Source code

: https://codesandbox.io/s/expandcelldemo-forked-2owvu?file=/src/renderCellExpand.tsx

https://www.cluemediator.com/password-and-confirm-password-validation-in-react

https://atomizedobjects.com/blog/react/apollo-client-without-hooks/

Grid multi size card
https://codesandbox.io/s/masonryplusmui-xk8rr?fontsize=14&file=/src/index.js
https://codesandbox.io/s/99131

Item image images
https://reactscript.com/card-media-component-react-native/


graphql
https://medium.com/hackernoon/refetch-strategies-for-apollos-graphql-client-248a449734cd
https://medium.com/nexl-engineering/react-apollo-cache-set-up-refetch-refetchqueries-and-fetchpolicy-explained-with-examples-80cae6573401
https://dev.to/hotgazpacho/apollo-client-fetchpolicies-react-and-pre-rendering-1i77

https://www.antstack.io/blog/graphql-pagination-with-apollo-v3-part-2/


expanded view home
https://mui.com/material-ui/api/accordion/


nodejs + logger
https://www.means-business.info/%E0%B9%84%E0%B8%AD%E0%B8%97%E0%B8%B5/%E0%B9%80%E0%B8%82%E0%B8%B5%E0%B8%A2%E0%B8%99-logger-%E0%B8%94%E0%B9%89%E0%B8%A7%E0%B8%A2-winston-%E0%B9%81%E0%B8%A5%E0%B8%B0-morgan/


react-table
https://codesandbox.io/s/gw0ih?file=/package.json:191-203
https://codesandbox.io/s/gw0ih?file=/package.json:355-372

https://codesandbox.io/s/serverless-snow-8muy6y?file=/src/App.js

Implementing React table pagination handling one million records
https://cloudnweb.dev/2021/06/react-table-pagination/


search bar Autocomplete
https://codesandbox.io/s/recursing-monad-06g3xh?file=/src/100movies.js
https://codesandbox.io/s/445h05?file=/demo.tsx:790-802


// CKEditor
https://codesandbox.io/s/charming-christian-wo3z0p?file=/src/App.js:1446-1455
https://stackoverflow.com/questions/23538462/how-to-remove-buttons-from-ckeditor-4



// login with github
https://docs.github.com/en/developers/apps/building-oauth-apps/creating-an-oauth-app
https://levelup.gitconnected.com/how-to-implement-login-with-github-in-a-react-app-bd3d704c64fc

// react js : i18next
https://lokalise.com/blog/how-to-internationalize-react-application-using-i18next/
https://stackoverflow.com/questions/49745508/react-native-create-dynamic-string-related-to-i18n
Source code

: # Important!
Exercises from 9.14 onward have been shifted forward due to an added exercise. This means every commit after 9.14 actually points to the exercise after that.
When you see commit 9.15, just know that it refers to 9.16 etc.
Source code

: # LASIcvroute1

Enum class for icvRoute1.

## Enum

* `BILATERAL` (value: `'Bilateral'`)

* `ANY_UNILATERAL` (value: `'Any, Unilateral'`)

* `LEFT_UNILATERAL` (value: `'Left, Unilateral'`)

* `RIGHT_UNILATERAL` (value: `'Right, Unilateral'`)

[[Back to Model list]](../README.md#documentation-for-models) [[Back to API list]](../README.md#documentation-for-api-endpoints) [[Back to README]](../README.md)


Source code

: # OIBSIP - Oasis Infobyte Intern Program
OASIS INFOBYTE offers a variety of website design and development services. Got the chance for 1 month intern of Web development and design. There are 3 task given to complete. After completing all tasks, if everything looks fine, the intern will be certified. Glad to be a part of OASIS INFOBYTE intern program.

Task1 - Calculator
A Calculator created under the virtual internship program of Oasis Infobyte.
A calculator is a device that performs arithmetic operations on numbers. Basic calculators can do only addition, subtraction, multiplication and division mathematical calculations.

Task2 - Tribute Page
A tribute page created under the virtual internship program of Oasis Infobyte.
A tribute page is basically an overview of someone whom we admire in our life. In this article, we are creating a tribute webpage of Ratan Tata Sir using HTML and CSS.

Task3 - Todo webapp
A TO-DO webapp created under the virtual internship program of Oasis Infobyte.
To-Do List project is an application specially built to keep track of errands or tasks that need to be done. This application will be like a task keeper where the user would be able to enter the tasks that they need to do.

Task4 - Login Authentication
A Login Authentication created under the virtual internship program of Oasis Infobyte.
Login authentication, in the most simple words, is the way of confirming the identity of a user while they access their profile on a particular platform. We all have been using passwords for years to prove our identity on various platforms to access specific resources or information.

§

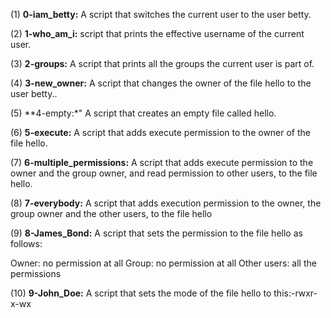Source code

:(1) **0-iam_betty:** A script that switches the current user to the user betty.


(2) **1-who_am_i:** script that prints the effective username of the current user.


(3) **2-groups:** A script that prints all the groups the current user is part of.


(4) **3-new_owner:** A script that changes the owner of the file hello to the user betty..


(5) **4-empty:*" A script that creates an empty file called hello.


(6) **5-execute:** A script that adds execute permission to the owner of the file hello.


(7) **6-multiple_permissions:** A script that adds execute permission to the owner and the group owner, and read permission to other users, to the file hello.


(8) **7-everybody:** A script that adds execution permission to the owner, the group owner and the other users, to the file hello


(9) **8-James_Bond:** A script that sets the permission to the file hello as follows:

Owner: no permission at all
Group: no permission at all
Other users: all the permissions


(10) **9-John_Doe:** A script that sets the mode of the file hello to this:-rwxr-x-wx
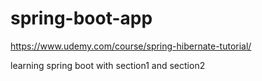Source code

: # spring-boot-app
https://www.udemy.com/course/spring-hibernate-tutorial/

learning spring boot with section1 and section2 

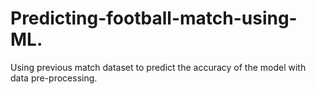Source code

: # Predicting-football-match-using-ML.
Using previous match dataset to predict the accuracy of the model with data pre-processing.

§

_Problem_:
Look in the material above for the line with "OASIS INFOBYTE offers" and the line with "Task2 - Tribute Page", and transcribe exactly those lines and all lines between them, nothing more.

_Problem solution_:
OASIS INFOBYTE offers a variety of website design and development services. Got the chance for 1 month intern of Web development and design. There are 3 task given to complete. After completing all tasks, if everything looks fine, the intern will be certified. Glad to be a part of OASIS INFOBYTE intern program.

Task1 - Calculator
A Calculator created under the virtual internship program of Oasis Infobyte.
A calculator is a device that performs arithmetic operations on numbers. Basic calculators can do only addition, subtraction, multiplication and division mathematical calculations.

Task2 - Tribute Page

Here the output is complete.